> Supplied records:
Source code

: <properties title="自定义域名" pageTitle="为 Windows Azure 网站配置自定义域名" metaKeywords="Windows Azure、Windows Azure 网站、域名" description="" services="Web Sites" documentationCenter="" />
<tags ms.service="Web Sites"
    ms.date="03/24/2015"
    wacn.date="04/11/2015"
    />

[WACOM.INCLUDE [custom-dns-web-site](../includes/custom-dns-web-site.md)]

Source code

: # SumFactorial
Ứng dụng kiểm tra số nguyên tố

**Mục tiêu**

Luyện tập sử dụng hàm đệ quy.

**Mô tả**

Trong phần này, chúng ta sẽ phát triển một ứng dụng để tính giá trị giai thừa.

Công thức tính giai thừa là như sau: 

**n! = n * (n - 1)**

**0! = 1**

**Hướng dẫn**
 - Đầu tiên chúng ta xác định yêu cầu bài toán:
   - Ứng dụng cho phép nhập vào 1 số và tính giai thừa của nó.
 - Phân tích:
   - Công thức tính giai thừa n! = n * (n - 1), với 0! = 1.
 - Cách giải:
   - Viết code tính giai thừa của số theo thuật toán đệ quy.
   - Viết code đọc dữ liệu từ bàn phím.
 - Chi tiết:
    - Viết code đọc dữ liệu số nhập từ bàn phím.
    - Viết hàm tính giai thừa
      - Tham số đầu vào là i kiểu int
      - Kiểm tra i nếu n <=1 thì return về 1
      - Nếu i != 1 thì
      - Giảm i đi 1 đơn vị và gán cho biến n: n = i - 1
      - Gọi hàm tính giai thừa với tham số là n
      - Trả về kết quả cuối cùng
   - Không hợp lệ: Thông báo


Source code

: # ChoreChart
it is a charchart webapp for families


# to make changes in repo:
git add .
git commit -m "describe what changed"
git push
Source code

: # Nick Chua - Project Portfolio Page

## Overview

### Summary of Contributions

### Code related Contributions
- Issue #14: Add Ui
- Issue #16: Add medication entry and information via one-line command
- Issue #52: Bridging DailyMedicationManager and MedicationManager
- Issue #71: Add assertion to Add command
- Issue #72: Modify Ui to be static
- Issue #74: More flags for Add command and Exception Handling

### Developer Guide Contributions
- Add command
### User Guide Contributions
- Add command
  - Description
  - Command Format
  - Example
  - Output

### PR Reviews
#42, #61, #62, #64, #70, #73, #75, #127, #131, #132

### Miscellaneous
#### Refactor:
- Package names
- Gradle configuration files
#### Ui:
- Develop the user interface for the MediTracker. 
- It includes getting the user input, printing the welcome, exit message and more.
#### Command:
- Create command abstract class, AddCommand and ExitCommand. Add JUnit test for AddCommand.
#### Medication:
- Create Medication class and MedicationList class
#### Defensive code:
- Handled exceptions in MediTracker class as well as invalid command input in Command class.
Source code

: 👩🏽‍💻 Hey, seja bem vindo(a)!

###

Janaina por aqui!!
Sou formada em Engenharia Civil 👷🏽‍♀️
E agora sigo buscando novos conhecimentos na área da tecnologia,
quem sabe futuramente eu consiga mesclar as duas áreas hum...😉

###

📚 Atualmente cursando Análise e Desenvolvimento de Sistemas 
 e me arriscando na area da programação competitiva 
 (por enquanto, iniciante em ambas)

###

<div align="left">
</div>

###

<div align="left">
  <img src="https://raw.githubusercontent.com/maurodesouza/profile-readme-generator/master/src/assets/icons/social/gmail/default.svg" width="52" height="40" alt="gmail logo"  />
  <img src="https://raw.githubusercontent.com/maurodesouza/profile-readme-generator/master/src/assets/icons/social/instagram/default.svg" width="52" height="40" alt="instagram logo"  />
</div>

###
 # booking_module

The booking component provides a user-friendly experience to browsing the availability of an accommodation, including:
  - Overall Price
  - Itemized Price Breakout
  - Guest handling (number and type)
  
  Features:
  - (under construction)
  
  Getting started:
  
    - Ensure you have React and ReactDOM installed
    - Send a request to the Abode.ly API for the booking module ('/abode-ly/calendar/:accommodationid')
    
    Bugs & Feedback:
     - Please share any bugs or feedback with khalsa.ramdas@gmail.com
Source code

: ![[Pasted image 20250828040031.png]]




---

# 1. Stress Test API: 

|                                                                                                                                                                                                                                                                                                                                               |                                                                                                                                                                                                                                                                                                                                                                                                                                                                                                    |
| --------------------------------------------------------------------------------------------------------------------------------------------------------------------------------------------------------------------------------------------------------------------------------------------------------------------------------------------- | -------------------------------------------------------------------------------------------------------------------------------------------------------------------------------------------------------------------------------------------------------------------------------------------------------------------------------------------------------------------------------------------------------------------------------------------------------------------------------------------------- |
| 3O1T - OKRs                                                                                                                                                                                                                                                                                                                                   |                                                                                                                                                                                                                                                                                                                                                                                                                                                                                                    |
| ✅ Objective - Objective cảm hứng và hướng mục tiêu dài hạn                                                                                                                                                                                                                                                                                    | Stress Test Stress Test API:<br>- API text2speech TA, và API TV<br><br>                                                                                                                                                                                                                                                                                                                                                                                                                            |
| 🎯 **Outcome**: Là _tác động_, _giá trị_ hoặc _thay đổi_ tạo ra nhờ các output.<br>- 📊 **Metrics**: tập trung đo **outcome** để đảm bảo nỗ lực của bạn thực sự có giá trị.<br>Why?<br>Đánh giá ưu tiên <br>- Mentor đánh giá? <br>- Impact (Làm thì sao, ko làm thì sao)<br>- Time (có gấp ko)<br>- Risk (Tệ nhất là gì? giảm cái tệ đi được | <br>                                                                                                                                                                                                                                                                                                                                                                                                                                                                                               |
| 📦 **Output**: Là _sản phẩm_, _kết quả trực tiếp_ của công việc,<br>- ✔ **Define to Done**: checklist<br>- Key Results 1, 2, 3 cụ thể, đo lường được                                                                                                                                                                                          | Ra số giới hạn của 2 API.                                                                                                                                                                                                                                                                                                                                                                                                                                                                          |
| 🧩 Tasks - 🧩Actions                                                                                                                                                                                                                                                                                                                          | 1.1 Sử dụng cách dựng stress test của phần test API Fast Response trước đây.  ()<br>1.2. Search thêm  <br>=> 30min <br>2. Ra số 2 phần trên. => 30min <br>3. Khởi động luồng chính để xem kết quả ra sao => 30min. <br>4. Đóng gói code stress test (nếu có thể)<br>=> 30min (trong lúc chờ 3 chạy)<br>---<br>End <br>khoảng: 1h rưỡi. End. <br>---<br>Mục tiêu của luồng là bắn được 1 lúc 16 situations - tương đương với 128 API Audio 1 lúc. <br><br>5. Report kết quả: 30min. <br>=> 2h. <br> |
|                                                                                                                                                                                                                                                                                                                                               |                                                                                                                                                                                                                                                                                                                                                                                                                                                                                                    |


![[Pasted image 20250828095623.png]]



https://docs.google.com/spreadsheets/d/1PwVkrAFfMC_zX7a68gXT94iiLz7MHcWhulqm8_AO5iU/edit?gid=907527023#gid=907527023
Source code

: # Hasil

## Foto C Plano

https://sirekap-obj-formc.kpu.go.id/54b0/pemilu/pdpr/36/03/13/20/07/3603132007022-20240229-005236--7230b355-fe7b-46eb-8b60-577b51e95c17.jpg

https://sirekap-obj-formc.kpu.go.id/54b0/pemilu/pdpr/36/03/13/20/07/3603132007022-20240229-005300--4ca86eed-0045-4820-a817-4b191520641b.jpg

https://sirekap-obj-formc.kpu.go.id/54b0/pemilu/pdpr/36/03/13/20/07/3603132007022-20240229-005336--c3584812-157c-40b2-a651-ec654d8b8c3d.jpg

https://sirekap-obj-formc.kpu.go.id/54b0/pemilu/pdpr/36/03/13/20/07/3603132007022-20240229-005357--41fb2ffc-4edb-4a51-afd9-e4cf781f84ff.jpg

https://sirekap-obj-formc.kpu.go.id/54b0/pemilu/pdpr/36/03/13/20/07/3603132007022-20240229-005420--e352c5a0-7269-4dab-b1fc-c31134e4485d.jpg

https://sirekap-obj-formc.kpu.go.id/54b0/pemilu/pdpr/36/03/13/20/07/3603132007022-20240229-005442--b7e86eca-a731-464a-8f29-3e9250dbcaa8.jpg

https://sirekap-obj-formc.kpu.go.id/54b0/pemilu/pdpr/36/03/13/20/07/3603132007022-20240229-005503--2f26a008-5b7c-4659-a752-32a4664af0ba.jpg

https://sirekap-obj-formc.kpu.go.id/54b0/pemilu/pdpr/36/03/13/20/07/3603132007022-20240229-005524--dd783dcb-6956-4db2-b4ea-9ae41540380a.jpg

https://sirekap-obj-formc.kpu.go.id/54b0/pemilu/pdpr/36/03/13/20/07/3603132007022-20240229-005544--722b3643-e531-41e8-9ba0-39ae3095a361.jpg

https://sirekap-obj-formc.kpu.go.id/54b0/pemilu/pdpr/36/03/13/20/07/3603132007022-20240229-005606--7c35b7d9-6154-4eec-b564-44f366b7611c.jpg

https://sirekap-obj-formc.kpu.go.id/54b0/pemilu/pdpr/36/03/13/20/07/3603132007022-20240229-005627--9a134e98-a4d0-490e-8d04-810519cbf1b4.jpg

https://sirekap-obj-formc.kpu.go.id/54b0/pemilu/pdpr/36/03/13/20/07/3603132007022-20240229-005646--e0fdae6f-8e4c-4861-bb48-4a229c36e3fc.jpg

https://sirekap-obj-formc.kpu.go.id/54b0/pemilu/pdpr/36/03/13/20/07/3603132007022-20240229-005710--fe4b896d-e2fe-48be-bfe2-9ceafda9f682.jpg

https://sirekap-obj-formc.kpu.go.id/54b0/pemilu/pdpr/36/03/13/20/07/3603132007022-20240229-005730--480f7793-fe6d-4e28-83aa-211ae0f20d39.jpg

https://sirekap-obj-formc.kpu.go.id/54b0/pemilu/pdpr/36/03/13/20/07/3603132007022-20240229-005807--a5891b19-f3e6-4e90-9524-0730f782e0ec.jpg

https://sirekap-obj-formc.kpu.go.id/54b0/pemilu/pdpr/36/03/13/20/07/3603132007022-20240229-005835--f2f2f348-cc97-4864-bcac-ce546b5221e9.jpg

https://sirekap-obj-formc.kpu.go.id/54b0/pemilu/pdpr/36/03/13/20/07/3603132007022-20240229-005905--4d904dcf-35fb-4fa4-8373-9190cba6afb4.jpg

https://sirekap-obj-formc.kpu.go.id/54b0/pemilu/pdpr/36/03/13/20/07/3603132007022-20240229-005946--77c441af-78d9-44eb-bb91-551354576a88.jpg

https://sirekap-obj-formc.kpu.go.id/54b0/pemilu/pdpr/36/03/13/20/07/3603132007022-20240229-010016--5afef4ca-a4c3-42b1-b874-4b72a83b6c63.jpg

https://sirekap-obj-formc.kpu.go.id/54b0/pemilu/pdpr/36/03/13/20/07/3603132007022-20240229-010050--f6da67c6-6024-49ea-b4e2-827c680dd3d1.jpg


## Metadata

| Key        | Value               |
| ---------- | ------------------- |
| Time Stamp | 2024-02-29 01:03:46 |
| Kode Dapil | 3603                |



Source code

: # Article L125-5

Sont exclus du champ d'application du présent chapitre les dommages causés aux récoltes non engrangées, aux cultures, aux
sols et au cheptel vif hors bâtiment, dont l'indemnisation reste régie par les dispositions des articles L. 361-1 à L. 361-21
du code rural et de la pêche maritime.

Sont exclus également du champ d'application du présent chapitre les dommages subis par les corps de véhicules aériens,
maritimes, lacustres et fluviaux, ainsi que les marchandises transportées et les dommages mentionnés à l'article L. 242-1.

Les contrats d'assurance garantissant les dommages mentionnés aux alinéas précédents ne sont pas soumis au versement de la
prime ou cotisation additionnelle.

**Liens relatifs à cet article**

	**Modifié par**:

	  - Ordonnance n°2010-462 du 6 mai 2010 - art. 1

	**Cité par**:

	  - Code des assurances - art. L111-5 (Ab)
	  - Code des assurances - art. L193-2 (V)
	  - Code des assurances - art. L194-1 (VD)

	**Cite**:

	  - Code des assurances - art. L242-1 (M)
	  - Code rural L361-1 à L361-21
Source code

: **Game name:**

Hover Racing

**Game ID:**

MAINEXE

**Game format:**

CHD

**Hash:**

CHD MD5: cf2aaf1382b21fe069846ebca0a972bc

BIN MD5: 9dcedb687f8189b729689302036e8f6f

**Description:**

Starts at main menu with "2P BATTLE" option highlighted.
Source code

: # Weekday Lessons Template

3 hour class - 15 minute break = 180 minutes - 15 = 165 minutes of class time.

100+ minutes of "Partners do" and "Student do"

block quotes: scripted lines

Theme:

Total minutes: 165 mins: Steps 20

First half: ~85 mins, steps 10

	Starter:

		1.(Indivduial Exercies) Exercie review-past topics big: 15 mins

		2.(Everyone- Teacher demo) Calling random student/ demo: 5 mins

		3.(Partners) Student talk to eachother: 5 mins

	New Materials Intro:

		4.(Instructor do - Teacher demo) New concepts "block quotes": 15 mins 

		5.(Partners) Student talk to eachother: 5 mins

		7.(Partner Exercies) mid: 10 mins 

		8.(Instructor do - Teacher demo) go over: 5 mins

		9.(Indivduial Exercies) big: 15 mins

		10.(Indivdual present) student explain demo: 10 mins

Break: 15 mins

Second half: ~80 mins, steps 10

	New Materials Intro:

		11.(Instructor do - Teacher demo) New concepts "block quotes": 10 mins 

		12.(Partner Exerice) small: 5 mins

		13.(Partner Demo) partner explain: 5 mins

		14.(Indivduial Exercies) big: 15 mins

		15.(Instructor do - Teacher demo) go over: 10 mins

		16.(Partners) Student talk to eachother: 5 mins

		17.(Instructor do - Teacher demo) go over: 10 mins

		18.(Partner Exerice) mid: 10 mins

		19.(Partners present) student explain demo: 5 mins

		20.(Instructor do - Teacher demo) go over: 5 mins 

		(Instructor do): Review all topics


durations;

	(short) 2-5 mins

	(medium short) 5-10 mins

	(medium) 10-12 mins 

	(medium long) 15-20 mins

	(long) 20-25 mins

> Work to complete: Lines with the word "exclus" in them: report all of these from the listing above.

> Written answer:
Sont exclus du champ d'application du présent chapitre les dommages causés aux récoltes non engrangées, aux cultures, aux
Sont exclus également du champ d'application du présent chapitre les dommages subis par les corps de véhicules aériens,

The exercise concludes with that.